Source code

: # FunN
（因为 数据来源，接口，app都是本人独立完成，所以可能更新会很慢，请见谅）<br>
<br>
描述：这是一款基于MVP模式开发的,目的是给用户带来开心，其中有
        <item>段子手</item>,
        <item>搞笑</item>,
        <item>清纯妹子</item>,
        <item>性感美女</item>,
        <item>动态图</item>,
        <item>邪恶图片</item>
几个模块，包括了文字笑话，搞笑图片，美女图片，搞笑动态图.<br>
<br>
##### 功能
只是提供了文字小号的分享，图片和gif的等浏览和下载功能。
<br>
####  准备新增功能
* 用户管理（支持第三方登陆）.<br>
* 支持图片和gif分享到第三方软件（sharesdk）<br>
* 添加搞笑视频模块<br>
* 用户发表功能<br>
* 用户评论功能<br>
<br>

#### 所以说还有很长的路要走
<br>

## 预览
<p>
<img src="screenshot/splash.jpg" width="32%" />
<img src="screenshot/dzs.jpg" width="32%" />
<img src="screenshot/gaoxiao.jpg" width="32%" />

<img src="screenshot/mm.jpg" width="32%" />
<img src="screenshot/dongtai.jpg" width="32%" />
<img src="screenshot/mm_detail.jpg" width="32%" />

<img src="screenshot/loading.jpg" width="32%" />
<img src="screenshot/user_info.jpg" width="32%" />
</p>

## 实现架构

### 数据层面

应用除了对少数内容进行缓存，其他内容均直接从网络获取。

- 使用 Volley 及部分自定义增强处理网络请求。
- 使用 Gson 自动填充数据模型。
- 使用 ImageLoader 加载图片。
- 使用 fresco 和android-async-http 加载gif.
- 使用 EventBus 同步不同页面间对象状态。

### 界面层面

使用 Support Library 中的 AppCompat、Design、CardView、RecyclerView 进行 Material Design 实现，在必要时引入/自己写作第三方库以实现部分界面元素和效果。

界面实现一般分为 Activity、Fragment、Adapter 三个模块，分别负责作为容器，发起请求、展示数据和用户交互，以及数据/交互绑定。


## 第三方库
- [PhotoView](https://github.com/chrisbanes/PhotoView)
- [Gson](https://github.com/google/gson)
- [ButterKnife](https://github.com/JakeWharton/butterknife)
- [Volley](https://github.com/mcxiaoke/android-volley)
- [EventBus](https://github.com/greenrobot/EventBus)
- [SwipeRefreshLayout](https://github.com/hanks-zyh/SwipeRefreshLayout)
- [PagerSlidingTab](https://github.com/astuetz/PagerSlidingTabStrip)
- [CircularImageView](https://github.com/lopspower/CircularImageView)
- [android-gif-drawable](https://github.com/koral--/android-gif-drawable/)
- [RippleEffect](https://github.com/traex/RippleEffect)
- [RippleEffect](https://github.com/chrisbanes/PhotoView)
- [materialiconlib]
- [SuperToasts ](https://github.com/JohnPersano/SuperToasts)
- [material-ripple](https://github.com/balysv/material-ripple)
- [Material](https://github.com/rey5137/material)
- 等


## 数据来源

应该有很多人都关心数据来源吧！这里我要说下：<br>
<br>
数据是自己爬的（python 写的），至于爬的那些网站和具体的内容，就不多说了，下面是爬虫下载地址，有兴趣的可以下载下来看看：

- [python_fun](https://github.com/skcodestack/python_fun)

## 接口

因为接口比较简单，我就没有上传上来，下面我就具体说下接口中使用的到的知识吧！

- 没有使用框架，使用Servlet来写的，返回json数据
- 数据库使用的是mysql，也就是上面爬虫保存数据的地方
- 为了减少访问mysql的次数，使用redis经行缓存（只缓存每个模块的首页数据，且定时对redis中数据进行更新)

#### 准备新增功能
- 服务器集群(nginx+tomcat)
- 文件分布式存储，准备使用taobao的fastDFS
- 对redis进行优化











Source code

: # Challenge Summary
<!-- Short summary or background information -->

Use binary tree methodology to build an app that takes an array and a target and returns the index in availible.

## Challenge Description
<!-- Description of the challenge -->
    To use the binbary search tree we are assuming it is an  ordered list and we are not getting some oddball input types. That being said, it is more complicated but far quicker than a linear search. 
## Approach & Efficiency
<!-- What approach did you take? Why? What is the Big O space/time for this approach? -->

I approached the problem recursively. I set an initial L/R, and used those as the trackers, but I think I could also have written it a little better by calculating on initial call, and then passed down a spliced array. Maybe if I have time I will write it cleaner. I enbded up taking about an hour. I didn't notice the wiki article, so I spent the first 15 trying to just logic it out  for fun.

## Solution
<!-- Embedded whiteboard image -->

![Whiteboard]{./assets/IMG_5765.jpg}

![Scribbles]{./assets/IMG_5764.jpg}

▶ **Work to be completed**
Each line containing the word "chrisbanes" must be pulled from the listing and copied.

▶ **Reply to the exercise**
- [PhotoView](https://github.com/chrisbanes/PhotoView)
- [RippleEffect](https://github.com/chrisbanes/PhotoView)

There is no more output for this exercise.